---------- Data
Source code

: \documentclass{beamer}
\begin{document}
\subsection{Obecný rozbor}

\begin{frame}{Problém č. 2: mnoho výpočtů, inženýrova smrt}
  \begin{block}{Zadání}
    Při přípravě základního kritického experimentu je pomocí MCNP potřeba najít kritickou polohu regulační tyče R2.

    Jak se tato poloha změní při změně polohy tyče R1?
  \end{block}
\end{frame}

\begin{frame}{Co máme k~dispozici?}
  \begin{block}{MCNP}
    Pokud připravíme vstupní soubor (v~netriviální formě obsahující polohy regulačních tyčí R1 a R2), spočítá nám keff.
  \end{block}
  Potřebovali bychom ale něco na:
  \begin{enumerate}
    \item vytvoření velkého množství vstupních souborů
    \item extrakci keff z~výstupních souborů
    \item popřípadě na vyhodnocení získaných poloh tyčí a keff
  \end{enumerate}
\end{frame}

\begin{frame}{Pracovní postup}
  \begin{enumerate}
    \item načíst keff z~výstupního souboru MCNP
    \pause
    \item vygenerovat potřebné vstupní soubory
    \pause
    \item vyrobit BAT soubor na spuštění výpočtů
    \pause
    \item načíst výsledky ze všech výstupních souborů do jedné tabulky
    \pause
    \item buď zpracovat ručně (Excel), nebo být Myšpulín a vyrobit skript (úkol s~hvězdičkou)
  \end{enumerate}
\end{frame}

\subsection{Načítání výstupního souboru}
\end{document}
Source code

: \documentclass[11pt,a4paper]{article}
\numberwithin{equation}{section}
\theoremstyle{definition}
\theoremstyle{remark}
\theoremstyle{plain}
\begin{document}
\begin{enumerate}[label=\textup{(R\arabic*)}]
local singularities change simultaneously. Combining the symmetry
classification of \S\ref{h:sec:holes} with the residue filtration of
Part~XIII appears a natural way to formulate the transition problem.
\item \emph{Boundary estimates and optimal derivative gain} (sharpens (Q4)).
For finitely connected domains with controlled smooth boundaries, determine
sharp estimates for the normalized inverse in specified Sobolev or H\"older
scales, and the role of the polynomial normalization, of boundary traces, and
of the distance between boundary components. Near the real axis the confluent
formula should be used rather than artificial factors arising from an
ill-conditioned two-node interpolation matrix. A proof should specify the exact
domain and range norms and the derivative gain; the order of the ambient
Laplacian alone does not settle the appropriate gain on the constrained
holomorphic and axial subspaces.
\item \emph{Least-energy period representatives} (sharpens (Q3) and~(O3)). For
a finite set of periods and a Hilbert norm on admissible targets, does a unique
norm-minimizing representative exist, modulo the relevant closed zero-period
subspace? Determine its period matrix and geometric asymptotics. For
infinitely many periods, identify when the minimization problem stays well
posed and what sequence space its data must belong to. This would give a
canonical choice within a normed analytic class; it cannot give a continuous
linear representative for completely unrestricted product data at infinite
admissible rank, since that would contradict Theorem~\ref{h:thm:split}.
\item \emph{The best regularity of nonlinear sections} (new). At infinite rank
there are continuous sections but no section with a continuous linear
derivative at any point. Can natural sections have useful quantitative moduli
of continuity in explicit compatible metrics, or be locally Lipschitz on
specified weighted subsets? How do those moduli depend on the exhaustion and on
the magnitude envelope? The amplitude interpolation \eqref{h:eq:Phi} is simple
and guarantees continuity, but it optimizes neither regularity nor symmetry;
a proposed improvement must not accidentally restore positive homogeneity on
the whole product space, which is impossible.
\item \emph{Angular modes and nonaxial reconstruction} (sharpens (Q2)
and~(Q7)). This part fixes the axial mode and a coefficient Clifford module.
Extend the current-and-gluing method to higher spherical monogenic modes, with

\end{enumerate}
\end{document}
--------------------
Return, word for word, the line containing "there are continuous" and all lines after it through the last line of the records, and nothing else.

there are continuous sections but no section with a continuous linear
derivative at any point. Can natural sections have useful quantitative moduli
of continuity in explicit compatible metrics, or be locally Lipschitz on
specified weighted subsets? How do those moduli depend on the exhaustion and on
the magnitude envelope? The amplitude interpolation \eqref{h:eq:Phi} is simple
and guarantees continuity, but it optimizes neither regularity nor symmetry;
a proposed improvement must not accidentally restore positive homogeneity on
the whole product space, which is impossible.
\item \emph{Angular modes and nonaxial reconstruction} (sharpens (Q2)
and~(Q7)). This part fixes the axial mode and a coefficient Clifford module.
Extend the current-and-gluing method to higher spherical monogenic modes, with

\end{enumerate}
\end{document}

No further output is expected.